The global economy is likely to continue growing in early 2010, although the United States economy is still losing jobs and the economic recovery is looking fragile in the euro area.
On Friday, the Organisation for Economic Co-operation and Development released its composite leading indicators for January 2010. According to the OECD report, the indicators "continue to signal an improvement in economic activity for the G7 countries although only marginally more so than in the assessment for December". The CLI for the OECD area increased by 0.8 point in January.

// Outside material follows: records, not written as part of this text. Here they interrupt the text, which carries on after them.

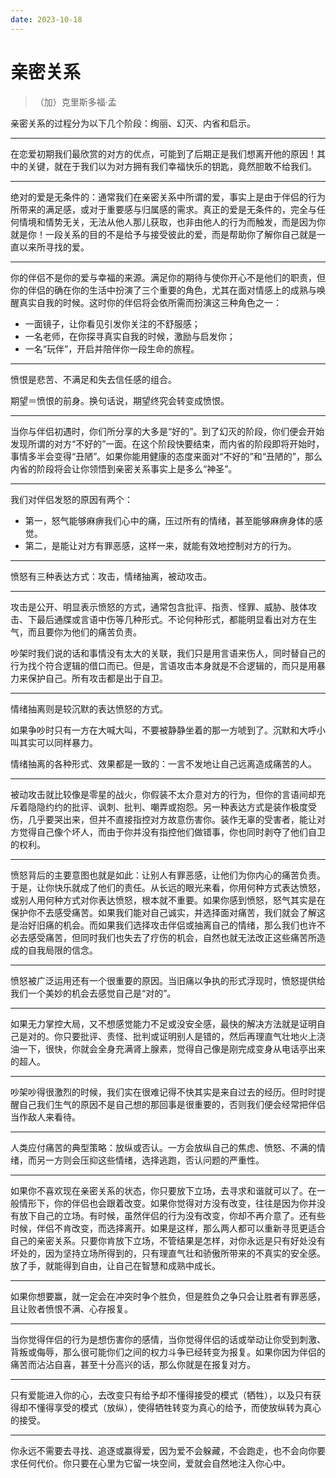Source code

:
 ```yaml
---
date: 2023-10-18
---
```


# 亲密关系

> （加）克里斯多福·孟

亲密关系的过程分为以下几个阶段：绚丽、幻灭、内省和启示。

---

在恋爱初期我们最欣赏的对方的优点，可能到了后期正是我们想离开他的原因！其中的关键，就在于我们以为对方拥有我们幸福快乐的钥匙，竟然胆敢不给我们。

---

绝对的爱是无条件的：通常我们在亲密关系中所谓的爱，事实上是由于伴侣的行为所带来的满足感，或对于重要感与归属感的需求。真正的爱是无条件的，完全与任何情境和情势无关，无法从他人那儿获取，也非由他人的行为而触发，而是因为你就是你！一段关系的目的不是给予与接受彼此的爱，而是帮助你了解你自己就是一直以来所寻找的爱。

---

你的伴侣不是你的爱与幸福的来源。满足你的期待与使你开心不是他们的职责，但你的伴侣的确在你的生活中扮演了三个重要的角色，尤其在面对情感上的成熟与唤醒真实自我的时候。这时你的伴侣将会依所需而扮演这三种角色之一：

- 一面镜子，让你看见引发你关注的不舒服感；
- 一名老师，在你探寻真实自我的时候，激励与启发你；
- 一名“玩伴”，开启并陪伴你一段生命的旅程。

---

愤恨是悲苦、不满足和失去信任感的组合。

期望＝愤恨的前身。换句话说，期望终究会转变成愤恨。

---

当你与伴侣初遇时，你们所分享的大多是“好的”。到了幻灭的阶段，你们便会开始发现所谓的对方“不好的”一面。在这个阶段快要结束，而内省的阶段即将开始时，事情多半会变得“丑陋”。如果你能用健康的态度来面对“不好的”和“丑陋的”，那么内省的阶段将会让你领悟到亲密关系事实上是多么“神圣”。

---

我们对伴侣发怒的原因有两个：

- 第一，怒气能够麻痹我们心中的痛，压过所有的情绪，甚至能够麻痹身体的感觉。
- 第二，是能让对方有罪恶感，这样一来，就能有效地控制对方的行为。

--- 

愤怒有三种表达方式：攻击，情绪抽离，被动攻击。

---

攻击是公开、明显表示愤怒的方式，通常包含批评、指责、怪罪、威胁、肢体攻击、下最后通牒或言语中伤等几种形式。不论何种形式，都能明显看出对方在生气，而且要你为他们的痛苦负责。

吵架时我们说的话和事情没有太大的关联，我们只是用言语来伤人，同时替自己的行为找个符合逻辑的借口而已。但是，言语攻击本身就是不合逻辑的，而只是用暴力来保护自己。所有攻击都是出于自卫。

---

情绪抽离则是较沉默的表达愤怒的方式。

如果争吵时只有一方在大喊大叫，不要被静静坐着的那一方唬到了。沉默和大呼小叫其实可以同样暴力。

情绪抽离的各种形式、效果都是一致的：一言不发地让自己远离造成痛苦的人。

---

被动攻击就比较像是零星的战火，你假装不太介意对方的行为，但你的言语间却充斥着隐隐约约的批评、讽刺、批判、嘲弄或抱怨。另一种表达方式是装作极度受伤，几乎要哭出来，但并不直接指控对方故意伤害你。装作无辜的受害者，能让对方觉得自己像个坏人，而由于你并没有指控他们做错事，你也同时剥夺了他们自卫的权利。

---

愤怒背后的主要意图也就是如此：让别人有罪恶感，让他们为你内心的痛苦负责。于是，让你快乐就成了他们的责任。从长远的眼光来看，你用何种方式表达愤怒，或别人用何种方式对你表达愤怒，根本就不重要。如果你感到愤怒，怒气其实是在保护你不去感受痛苦。如果我们能对自己诚实，并选择面对痛苦，我们就会了解这是治好旧痛的机会。而如果我们选择攻击伴侣或抽离自己的情绪，那么我们也许不必去感受痛苦，但同时我们也失去了疗伤的机会，自然也就无法改正这些痛苦所造成的自我局限的信念。

---

愤怒被广泛运用还有一个很重要的原因。当旧痛以争执的形式浮现时，愤怒提供给我们一个美妙的机会去感觉自己是“对的”。

---

如果无力掌控大局，又不想感觉能力不足或没安全感，最快的解决方法就是证明自己是对的。你只要批评、责怪、批判或证明别人是错的，然后再理直气壮地火上浇油一下，很快，你就会全身充满肾上腺素，觉得自己像是刚完成变身从电话亭出来的超人。

---

吵架吵得很激烈的时候，我们实在很难记得不快其实是来自过去的经历。但时时提醒自己我们生气的原因不是自己想的那回事是很重要的，否则我们便会经常把伴侣当作敌人来看待。

---

人类应付痛苦的典型策略：放纵或否认。一方会放纵自己的焦虑、愤怒、不满的情绪，而另一方则会压抑这些情绪，选择逃跑，否认问题的严重性。

---

如果你不喜欢现在亲密关系的状态，你只要放下立场，去寻求和谐就可以了。在一般情形下，你的伴侣也会跟着改变。如果你觉得对方没有改变，往往是因为你并没有放下自己的立场。有时候，虽然伴侣的行为没有改变，你却不再介意了。还有些时候，伴侣不肯改变，而选择离开。如果是这样，那么两人都可以重新寻觅更适合自己的亲密关系。只要你肯放下立场，不管结果是怎样，对你永远是只有好处没有坏处的，因为坚持立场所得到的，只有理直气壮和骄傲所带来的不真实的安全感。放了手，就能得到自由，让自己在智慧和成熟中成长。

---

如果你想要赢，就一定会在冲突时争个胜负，但是胜负之争只会让胜者有罪恶感，且让败者愤恨不满、心存报复。

---

当你觉得伴侣的行为是想伤害你的感情，当你觉得伴侣的话或举动让你受到刺激、背叛或侮辱，那么很可能你们之间的权力斗争已经转变为报复。如果你因为伴侣的痛苦而沾沾自喜，甚至十分高兴的话，那么你就是在报复对方。

---

只有爱能进入你的心，去改变只有给予却不懂得接受的模式（牺牲），以及只有获得却不懂得享受的模式（放纵），使得牺牲转变为真心的给予，而使放纵转为真心的接受。

---

你永远不需要去寻找、追逐或赢得爱，因为爱不会躲藏，不会跑走，也不会向你要求任何代价。你只要在心里为它留一块空间，爱就会自然地注入你心中。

Also released on Friday was the employment report for the US. This showed that nonfarm payrolls declined by 36,000 in February while the unemployment rate was unchanged at 9.7 percent. Considering the bad weather during the survey period, this could be considered a decent report.
Employment could start expanding again in coming months with continued economic recovery.
The latest data from the Commerce Department show that the US economy grew at an annualised rate of 5.9 percent in the fourth quarter of 2009 and the Institute for Supply Management's reports indicate that the economy continued to expand in early 2010. The ISM's manufacturing PMI fell to 56.5 in February from 58.4 in January while its non-manufacturing index rose to 53.0 from 50.5. With both indices above 50 in the past two months, economic activity in the US likely expanded at the beginning of this year.
A recovery in consumer spending has helped keep the overall economic recovery going. Consumer spending rose again in January by 0.5 percent and it has now essentially recovered from the recession. After adjusting for inflation, consumer spending in January was only 0.3 percent lower than at its peak in November 2007.
Still, the prolonged period of high unemployment may be taking its toll on consumer confidence. The previous week, reports showed that the Reuters/University of Michigan index of consumer sentiment for February dropped to 73.6 from 74.4 in January while the Conference Board’s consumer confidence index plunged to 46.0 in February from 56.5 in January.
The economic recovery in the euro area may be more fragile.
Real gross domestic product in the euro area was just 0.1 percent higher in the fourth quarter than in the previous quarter and recent data show that it is not getting any better in early 2010. The European Commission's economic sentiment indicator for the euro area fell to 95.9 in February from 96.0 in January while Markit's composite PMI, based on a survey of euro-area purchasing managers in manufacturing and service industries, was at 53.7 in February, unchanged from the previous month.
Official projections also acknowledge the fragility of the economic expansion in the euro area. The European Commission's latest forecast for eurozone growth in 2010 is 0.7 percent while the European Central Bank is forecasting growth of between 0.4 percent and 1.2 percent.
Japan's economic recovery is also widely considered to be fragile. Still, the economy managed to grow by 1.1 percent in the fourth quarter according to a preliminary government estimate, its third consecutive quarter of expansion.
And the expansion has continued at the beginning of 2010. A preliminary estimate of industrial production in January showed a 2.5 percent increase, the 11th consecutive month of increase and the biggest monthly rise since May last year.
However, growth in the Japanese economy remains highly dependent on exports. Today, the government reported that Japanese exports rose 40.6 percent in January from a year earlier and 8.8 percent from December.
A sustained recovery in the Japanese economy will probably require a sustained recovery in the rest of the global economy.